Michael Crowley writes: It was the day after Britain voted to leave the European Union in June, and the Western world was still absorbing the shock. With no clear plan for what would come next, the globe’s fifth-biggest economy had abruptly announced a divorce from the neighbors it had been trading with for nearly 45 years. Markets plunged. “A calamity,” declared the New York Times. “Global panic,” proclaimed one London headline.

Steve Bannon had a different reaction. He booked the calamity’s chief architect as a guest on his radio show to celebrate.

This was then still weeks before Bannon emerged into the national spotlight as CEO of Donald Trump’s struggling presidential campaign. Bannon was an executive at Breitbart News, an activist-editor-gadfly known mostly on the far right, and the “Brexit” campaign was something of a pet project. He hitched onto the Tea Party movement early in Barack Obama’s presidency and noticed a similar right-populist wave rising across the Atlantic, where fed-up rural, white Britons were anxious about immigration and resentful of EU bureaucrats. The cause touched on some of Bannon’s deepest beliefs, including nationalism, Judeo-Christian identity and the evils of Big Government. In early 2014, Bannon launched a London outpost of Breitbart, opening what he called a new front “in our current cultural and political war.” The site promptly began pointing its knives at the EU, with headlines like “The EU Is Dead, It Just Refuses to Lie Down”; “The European Union’s Response to Terrorism Is a Massive Privacy Power Grab”; “Pressure on Member States to Embrace Trans Ideology.” One 2014 article invited readers to vote in a poll among “the most annoying European Union rules.”

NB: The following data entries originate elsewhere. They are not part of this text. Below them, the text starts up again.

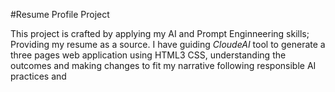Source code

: #Resume Profile Project

This project is crafted by applying my AI and Prompt Enginneering skills; Providing my resume as a source. I have guiding *CloudeAI* tool to generate a three pages web application using HTML3 CSS,  understanding the outcomes and making changes to fit my narrative  following responsible AI practices and 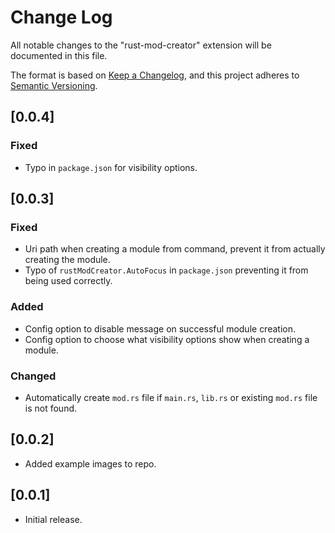 # Change Log

All notable changes to the "rust-mod-creator" extension will be documented in this file.

The format is based on [Keep a Changelog](https://keepachangelog.com/en/1.1.0/),
and this project adheres to [Semantic Versioning](https://semver.org/spec/v2.0.0.html).

## [0.0.4]

### Fixed
- Typo in `package.json` for visibility options.

## [0.0.3]

### Fixed
- Uri path when creating a module from command, prevent it from actually creating the module.
- Typo of `rustModCreator.AutoFocus` in `package.json` preventing it from being used correctly.

### Added
- Config option to disable message on successful module creation.
- Config option to choose what visibility options show when creating a module.

### Changed
- Automatically create `mod.rs` file if `main.rs`, `lib.rs` or existing `mod.rs` file is not found.

## [0.0.2]

- Added example images to repo.

## [0.0.1]

- Initial release.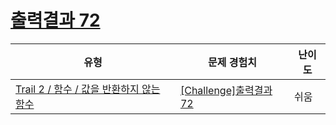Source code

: # [출력결과 72](https://https://en.codetree.ai/trails/complete/curated-cards/challenge-reading-k201827)

|유형|문제 경험치|난이도|
|---|---|---|
|[Trail 2 / 함수 / 값을 반환하지 않는 함수](https://https://en.codetree.ai/trail-info/novice-mid/)|[[Challenge]출력결과 72](https://https://en.codetree.ai/trails/complete/curated-cards/challenge-reading-k201827/)|쉬움|

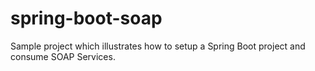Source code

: # spring-boot-soap
Sample project which illustrates how to setup a Spring Boot project and consume SOAP Services.
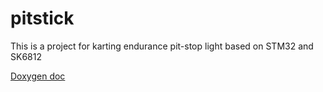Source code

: # pitstick
This is a project for karting endurance pit-stop light based on STM32 and SK6812

[Doxygen doc](doc/html/index.html)
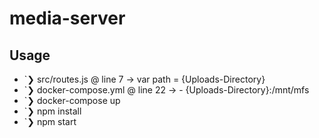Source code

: # media-server

## Usage

- `❯ src/routes.js @ line 7 -> var path = {Uploads-Directory}
- `❯ docker-compose.yml @ line 22 -> - {Uploads-Directory}:/mnt/mfs
- `❯ docker-compose up
- `❯ npm install
- `❯ npm start 
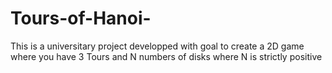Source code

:# Tours-of-Hanoi-
This is a universitary project developped with goal to create a 2D game where you have 3 Tours and N numbers of disks where N is strictly positive
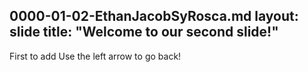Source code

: 0000-01-02-EthanJacobSyRosca.md
layout: slide
title: "Welcome to our second slide!"
---
First to add
Use the left arrow to go back!
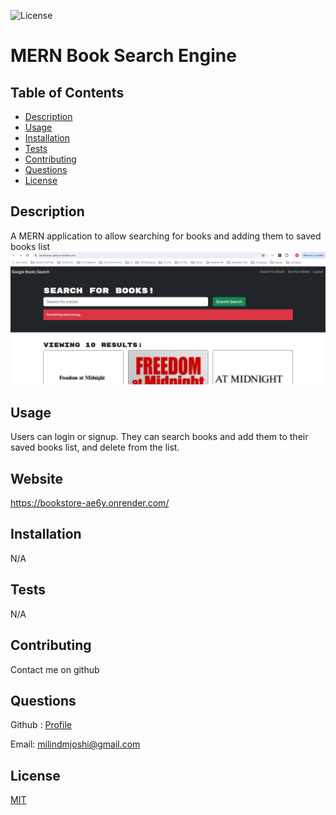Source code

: 
![License](https://img.shields.io/badge/License-MIT-yellow.svg?style=for-the-badge)
# MERN Book Search Engine

## Table of Contents
* [Description](#description)
* [Usage](#usage)
* [Installation](#installation)
* [Tests](#tests)
* [Contributing](#contributing)
* [Questions](#questions)
* [License](#license)

## Description
A MERN application to allow searching for books and adding them to saved books list
![Screenshot](https://github.com/milindmjoshi/bookstore/blob/main/bookstore.png)


## Usage
Users can login or signup. They can search books and add them to their saved books list, and delete from the list. 

## Website
https://bookstore-ae6y.onrender.com/

## Installation
N/A

## Tests
N/A

## Contributing
Contact me on github

## Questions
Github : [Profile](https://github.com/milindmjoshi)

Email: [milindmjoshi@gmail.com](mailto:milindmjoshi@gmail.com)
 
## License
[MIT](https://opensource.org/licenses/MIT)
    
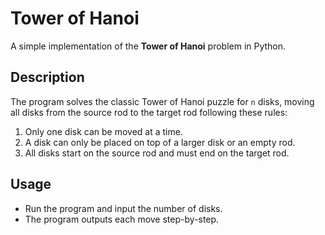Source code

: # Tower of Hanoi

A simple implementation of the **Tower of Hanoi** problem in Python.

## Description
The program solves the classic Tower of Hanoi puzzle for `n` disks, moving all disks from the source rod to the target rod following these rules:  
1. Only one disk can be moved at a time.  
2. A disk can only be placed on top of a larger disk or an empty rod.  
3. All disks start on the source rod and must end on the target rod.

## Usage
- Run the program and input the number of disks.  
- The program outputs each move step-by-step.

Bannon’s site quickly became tightly entangled with the United Kingdom Independence Party, a fringe movement with the then-outlandish goal of Britain’s exit from the EU. In October 2014, UKIP’s leader, Nigel Farage, poached a Breitbart London editor to work for him. That September, Bannon hosted a dinner for Farage at his Capitol Hill townhouse. Standing under a large oil painting by the fireplace, Farage delivered a speech that left the dozens of conservative leaders in attendance “blown away,” as Bannon later recalled. [Continue reading…]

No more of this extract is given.